Well, it’s February in New York City. Two weeks ago we had a blizzard that left us with 25 inches of snow, a few days ago the high was 62°F, now it’s snowing again…
The groundhog didn’t see his shadow, which means early spring, however knowing the erratic and increasingly frightening weather patterns of NY (and the planet), I can only imagine what the weather will look like from now until the first day of spring. I’m forecasting another snow storm on March 20. Just wait, global warming at it’s finest.
In other urgent news, I’m in higher spirits for January is finally over! Hip-hip-hooray! The month of discipline, reset, and focus, may always feel good for the first few weeks, but come Martin Luther King Day, I’m ready for things to be “back to normal”. Back to being social, enjoying a glass (or 3) of wine, accepting that New Year goals will indeed evolve over the remaining 11 months, and that’s ok.
It’s not that we should all let loose now, and be reckless with our habits, but I often find people (me) attempting feats in January that may be a bit overwhelming or down right not fun…

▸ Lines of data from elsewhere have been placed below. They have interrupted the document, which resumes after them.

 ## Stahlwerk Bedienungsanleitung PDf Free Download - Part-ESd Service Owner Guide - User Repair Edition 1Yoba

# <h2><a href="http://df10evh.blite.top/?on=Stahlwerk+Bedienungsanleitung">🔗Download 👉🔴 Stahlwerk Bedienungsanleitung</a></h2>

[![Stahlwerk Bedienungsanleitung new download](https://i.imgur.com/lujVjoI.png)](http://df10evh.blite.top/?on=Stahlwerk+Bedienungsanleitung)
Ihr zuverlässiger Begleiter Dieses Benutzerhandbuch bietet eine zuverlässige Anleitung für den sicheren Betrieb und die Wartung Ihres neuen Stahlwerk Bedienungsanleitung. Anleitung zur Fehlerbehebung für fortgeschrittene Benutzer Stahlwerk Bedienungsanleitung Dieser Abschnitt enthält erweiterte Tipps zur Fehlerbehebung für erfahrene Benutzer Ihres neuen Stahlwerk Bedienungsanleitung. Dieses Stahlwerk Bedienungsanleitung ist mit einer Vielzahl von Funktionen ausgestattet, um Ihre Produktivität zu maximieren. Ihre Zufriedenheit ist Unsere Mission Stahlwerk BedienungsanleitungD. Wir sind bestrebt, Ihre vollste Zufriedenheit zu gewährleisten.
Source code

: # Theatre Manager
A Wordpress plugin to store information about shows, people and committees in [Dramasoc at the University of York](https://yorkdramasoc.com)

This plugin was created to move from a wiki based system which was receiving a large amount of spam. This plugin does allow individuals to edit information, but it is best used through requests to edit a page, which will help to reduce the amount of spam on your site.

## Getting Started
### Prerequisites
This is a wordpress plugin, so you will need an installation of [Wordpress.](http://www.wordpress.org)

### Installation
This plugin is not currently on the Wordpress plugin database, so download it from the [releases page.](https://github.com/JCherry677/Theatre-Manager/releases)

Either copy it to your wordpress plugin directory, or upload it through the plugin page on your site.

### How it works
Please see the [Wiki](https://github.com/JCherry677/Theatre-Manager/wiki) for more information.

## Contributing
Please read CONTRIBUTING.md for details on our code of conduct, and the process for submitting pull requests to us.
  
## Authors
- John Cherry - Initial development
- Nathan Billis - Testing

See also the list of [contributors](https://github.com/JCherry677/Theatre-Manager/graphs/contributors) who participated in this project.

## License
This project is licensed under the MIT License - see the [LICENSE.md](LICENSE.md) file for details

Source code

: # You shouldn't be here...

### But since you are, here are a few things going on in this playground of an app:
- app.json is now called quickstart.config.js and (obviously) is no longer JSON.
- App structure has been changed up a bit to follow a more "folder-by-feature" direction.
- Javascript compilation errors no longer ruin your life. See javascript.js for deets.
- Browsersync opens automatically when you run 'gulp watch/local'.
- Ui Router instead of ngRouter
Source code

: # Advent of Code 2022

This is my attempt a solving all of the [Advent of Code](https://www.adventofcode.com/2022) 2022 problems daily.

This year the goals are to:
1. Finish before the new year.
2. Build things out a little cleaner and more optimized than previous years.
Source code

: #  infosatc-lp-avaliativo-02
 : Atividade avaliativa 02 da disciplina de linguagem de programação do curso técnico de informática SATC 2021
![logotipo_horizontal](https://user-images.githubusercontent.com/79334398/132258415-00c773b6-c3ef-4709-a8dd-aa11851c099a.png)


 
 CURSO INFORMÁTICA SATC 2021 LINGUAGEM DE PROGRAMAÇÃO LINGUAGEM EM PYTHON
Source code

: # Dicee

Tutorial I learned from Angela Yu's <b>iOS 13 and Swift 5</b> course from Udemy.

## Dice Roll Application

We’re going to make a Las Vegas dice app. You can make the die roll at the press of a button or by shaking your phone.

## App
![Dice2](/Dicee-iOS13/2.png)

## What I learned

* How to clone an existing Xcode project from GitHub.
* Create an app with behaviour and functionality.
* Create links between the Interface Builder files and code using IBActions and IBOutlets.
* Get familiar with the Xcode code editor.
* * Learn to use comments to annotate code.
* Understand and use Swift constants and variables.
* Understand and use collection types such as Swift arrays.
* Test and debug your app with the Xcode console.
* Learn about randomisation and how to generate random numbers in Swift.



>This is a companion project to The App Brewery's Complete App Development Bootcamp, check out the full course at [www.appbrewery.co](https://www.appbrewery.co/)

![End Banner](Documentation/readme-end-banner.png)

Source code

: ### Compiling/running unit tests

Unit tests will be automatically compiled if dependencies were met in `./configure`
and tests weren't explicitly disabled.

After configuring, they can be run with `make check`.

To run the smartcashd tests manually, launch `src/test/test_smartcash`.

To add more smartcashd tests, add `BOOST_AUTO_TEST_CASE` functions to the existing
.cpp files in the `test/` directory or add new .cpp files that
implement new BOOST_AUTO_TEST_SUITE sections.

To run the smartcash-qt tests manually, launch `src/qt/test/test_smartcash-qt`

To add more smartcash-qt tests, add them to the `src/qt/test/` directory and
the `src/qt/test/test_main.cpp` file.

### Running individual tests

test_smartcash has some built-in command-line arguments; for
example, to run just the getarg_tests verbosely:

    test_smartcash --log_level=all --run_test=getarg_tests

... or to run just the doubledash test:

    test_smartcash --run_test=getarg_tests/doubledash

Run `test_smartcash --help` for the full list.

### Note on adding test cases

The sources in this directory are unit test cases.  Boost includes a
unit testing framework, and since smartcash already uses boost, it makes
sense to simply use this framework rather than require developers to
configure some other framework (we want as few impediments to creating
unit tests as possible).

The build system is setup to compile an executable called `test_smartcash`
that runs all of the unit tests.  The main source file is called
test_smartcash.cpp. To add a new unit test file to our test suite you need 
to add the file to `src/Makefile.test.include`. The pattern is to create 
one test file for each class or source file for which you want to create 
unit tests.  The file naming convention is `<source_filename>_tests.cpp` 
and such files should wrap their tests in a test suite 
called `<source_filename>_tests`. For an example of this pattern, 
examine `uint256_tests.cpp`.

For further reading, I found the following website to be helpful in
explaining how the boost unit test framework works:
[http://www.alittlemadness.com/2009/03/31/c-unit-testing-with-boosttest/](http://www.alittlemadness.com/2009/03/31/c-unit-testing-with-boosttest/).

I decided to stay alcohol-free all of January. I wanted to see how my body would react. I assumed that I would loose weight, drop my body fat percentage, sleep better, feel overall more energized, etc. Now that I’m on the other side of this challenge, I’m honestly not sure that the boredom and frustrations were worth it. I don’t need alcohol to relax or have a good time, but there’s a reason that Blue Zone communities consume a modest amount of alcohol on a daily level.
I saw little to no change in my body composition, and after two weeks I found myself looking to other ‘villains’ to feed my vice. HELLO SUGAR! (Perhaps this is why I saw no change in body composition, oy…) While attempting to keep myself busy, and keep my pantry filled with sweet snacks that would curb my cravings, but not be completely nutritionally void, I whipped up a batch of this favorite granola. I ate it over yogurt, I ate it like cereal with almond milk, I ate it out of the jar, it’s that good.
Note: This recipe is adapted from Anna Brones of Foodie Underground, it was sent to me from an old client and dear friend of mine, Jessica, the same sweetie that gave me the cat cereal bowl featured in my last post.
Hazelnut Granola with Toasted Quinoa
-2 C. old-fashioned rolled oats
-1 C. unsweetened shredded coconut
-1 C. raw hazlenuts, coarsley chopped
-1 C. dried figs, chopped or cut into small pieces with kitchen shears
-1/4 C. uncooked white quinoa
-2 tsp. cinnamon
-1 tsp. ground cardamom
-1 tsp. sea salt
-3 Tbsp. olive oil
-2 Tbsp. honey
-In a medium bowl, combine oats, coconut, hazlenuts, figs, salt, and spices.
-Place the quinoa in a small frying pan and toast over medium heat, constantly stirring to prevent burning. When you start hearing popping and the quinoa is turning golden, this means the quinoa is toasted, about 4-5 minutes. Remove from the heat and add toasted quinoa to the oat mixture. Stir the ingredients together until combined.
-Pour olive oil and honey into a small saucepan, slowly warm on low heat. As it warms, whisk or stir with a fork until the oil and honey are thoroughly blended together, about 1-2 minutes. Pour over the oat mixture, fold everything together until the oats and other ingredients are evenly coated.
-Spread out the oat mixture on a baking tray and bake at 325°F for 15 to 20 minutes. Granola is ready when it has a golden brown color to it.
-Remove from the oven and let cool. Once cool, place into a glass jar with a lid to store. Enjoy!
As I look onward at the remaining 2016, it’s not that I feel setting goals is unnecessary, or that we should be drinking and indulging everyday. I’m moreso realizing that success and achievement doesn’t necessarily have to come from a point of deprivation or extreme. In fact, maybe it’s quite the opposite.
Sure it’s incredibly useful and in some cases mandatory for your health and well-being, to be rid of toxic things in your life: ‘unhealthy’ food, jobs, people, relationships, the list goes on, but the more we tell ourselves “no” and consider all the things we “can’t” do, have, enjoy, etc. we find other means of getting around these boundaries. This can be an informative, frustrating, and eye-opening discovery of self and how human we really all just are. In 2016, perhaps we can figure out a way other than deprivation to get to that primal discovery.
Perhaps thoughtful moderation, planning, and management are means to a better approach. Perhaps more compassion for yourself and your vices. Perhaps self-acceptance. Maybe that’s what we’re all just after when we take on these tasks or challenges…Can we accept the person that we are? Can we accept what we’re trying to change? Can we still accept ourselves if we don’t achieve these great changes?
As I continue to mull over these constantly occurring yet shifting thoughts in my head, I do know that I will do so with a glass of wine and probably some more granola.